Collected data
_ _ _

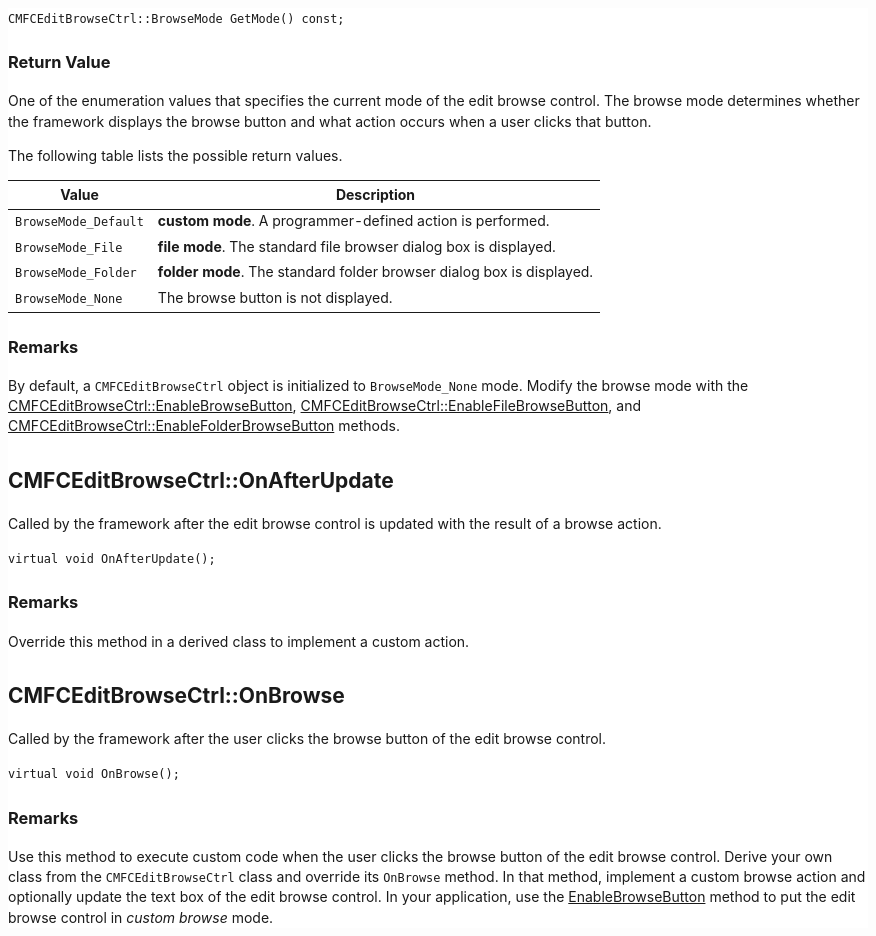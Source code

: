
 ```
CMFCEditBrowseCtrl::BrowseMode GetMode() const;
```

### Return Value

One of the enumeration values that specifies the current mode of the edit browse control. The browse mode determines whether the framework displays the browse button and what action occurs when a user clicks that button.

The following table lists the possible return values.

|Value|Description|
|-----------|-----------------|
|`BrowseMode_Default`|**custom mode**. A programmer-defined action is performed.|
|`BrowseMode_File`|**file mode**. The standard file browser dialog box is displayed.|
|`BrowseMode_Folder`|**folder mode**. The standard folder browser dialog box is displayed.|
|`BrowseMode_None`|The browse button is not displayed.|

### Remarks

By default, a `CMFCEditBrowseCtrl` object is initialized to `BrowseMode_None` mode. Modify the browse mode with the [CMFCEditBrowseCtrl::EnableBrowseButton](#enablebrowsebutton), [CMFCEditBrowseCtrl::EnableFileBrowseButton](#enablefilebrowsebutton), and [CMFCEditBrowseCtrl::EnableFolderBrowseButton](#enablefolderbrowsebutton) methods.

## <a name="onafterupdate"></a> CMFCEditBrowseCtrl::OnAfterUpdate

Called by the framework after the edit browse control is updated with the result of a browse action.

```
virtual void OnAfterUpdate();
```

### Remarks

Override this method in a derived class to implement a custom action.

## <a name="onbrowse"></a> CMFCEditBrowseCtrl::OnBrowse

Called by the framework after the user clicks the browse button of the edit browse control.

```
virtual void OnBrowse();
```

### Remarks

Use this method to execute custom code when the user clicks the browse button of the edit browse control. Derive your own class from the `CMFCEditBrowseCtrl` class and override its `OnBrowse` method. In that method, implement a custom browse action and optionally update the text box of the edit browse control. In your application, use the [EnableBrowseButton](#enablebrowsebutton) method to put the edit browse control in *custom browse* mode.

_ _ _

--- What to work on ---
Only the lines from the start of the records to the line with "folder browser dialog box is displayed.|" belong in the copy. Print them exactly, minus pictures.

--- Output for this task ---
Source code

:
 ```
CMFCEditBrowseCtrl::BrowseMode GetMode() const;
```

### Return Value

One of the enumeration values that specifies the current mode of the edit browse control. The browse mode determines whether the framework displays the browse button and what action occurs when a user clicks that button.

The following table lists the possible return values.

|Value|Description|
|-----------|-----------------|
|`BrowseMode_Default`|**custom mode**. A programmer-defined action is performed.|
|`BrowseMode_File`|**file mode**. The standard file browser dialog box is displayed.|
|`BrowseMode_Folder`|**folder mode**. The standard folder browser dialog box is displayed.|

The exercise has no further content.